The girls were swinging along the boulevards in their short, flowery skirts, their hair flowing loose behind them. On the radio, the singer Tino Rossi - France's answer to Rudolph Valentino - belted out his latest romantic favourite. But a few short weeks later, on June, 14, 1940, the German army marched into the capital and occupied it for four years.
Everyone was surprised the tall, blond invading newcomers did not set about raping the population as the French had expected. Instead, they handed out bread and tarts. Moreover, they were so handsome and so brave in comparison with the drunken French soldiers who had surrendered the fight.
Soon, every French child was crying out that he wanted to be German, while every young French girl was lusting after the newcomers as though they were allies, not enemies, offering them oranges and standing on tip-toe to look into the plush interior of their limousines.
And French housewives, deprived of companionship while their soldier husbands were held prisoner, were happily sleeping with the enemy. The French have long sought to draw a veil over these aspects of the occupation, claiming heroic acts of resistance during the period when, in fact, they were little more than collaborators.

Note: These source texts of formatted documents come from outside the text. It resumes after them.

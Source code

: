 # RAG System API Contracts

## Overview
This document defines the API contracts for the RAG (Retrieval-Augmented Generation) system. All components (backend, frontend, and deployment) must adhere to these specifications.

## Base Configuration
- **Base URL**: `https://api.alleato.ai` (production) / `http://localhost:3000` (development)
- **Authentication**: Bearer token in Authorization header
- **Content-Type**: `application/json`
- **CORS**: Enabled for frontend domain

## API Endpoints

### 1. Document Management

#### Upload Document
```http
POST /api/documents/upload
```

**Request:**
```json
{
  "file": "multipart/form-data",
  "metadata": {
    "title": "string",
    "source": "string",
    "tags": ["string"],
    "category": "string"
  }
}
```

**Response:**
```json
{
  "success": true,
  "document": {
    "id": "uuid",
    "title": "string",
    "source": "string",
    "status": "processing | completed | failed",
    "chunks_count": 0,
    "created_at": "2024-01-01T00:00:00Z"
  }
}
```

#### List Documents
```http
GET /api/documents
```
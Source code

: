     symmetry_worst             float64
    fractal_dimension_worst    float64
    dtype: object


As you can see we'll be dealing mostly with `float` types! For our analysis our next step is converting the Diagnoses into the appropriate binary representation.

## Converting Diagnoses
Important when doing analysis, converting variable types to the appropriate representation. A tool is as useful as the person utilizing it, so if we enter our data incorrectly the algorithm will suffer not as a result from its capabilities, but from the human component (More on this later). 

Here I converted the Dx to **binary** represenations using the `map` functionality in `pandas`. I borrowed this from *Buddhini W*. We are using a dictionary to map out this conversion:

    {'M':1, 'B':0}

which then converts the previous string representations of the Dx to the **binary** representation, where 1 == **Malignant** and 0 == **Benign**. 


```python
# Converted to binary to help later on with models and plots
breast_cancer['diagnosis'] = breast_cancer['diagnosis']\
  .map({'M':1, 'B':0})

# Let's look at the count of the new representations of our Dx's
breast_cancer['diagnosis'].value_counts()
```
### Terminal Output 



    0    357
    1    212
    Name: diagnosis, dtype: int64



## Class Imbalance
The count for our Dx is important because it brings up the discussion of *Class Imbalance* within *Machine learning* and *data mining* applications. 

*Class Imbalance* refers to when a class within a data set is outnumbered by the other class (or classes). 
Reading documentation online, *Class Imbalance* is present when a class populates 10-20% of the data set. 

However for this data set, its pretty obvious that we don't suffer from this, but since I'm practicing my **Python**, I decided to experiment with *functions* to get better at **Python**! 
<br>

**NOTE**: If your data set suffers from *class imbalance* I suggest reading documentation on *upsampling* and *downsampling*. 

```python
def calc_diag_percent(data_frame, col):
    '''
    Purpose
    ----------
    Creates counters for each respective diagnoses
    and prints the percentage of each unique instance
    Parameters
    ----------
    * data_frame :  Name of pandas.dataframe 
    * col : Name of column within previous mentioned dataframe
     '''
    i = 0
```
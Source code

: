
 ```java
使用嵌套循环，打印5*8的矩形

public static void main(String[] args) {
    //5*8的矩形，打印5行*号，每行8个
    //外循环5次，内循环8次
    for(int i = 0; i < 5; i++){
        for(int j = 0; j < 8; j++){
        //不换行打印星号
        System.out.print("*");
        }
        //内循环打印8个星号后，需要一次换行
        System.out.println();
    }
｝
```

Now, with uncharacteristic daring, Patrick Buisson, director of France's History Channel, TF1, has set the record straight by writing a book, whose titillating title - 1940-1945: The Erotic Years - shows the extent to which his fellow countrymen actually enjoyed their wartime experiences.
The revelation comes at a time when Paris is being asked to come to terms with a series of unsettling memories of the era. An exhbition of photographs on show at the city's History Library depicts Parisians enjoying themselves immensely during the occupation - and some people are finding it distinctly distasteful.
Indeed, the deputy mayor of Paris said he wanted to be sick on seeing the pictures of well-dressed citizens shopping next to a market piled high with fruit and veg, giving no inkling of the wartime hardship France usually likes to complain about.
One photograph shows punters crowding into the nightclubs. Others show women wearing bikinis frolicking in a swimming pool, or wearing fancy hats at Paris's most fashionable racecourse. Everything gives the impression that far from being a time of hunger, fear and resistance, life during the war was one big party.
And although one picture depicts two Jews wearing the obligatory yellow Star of David brought in by the Vichy government in 1941, there is no acknowledgement that the French sent 76,000 Jews to their deaths while their countrymen were making merry.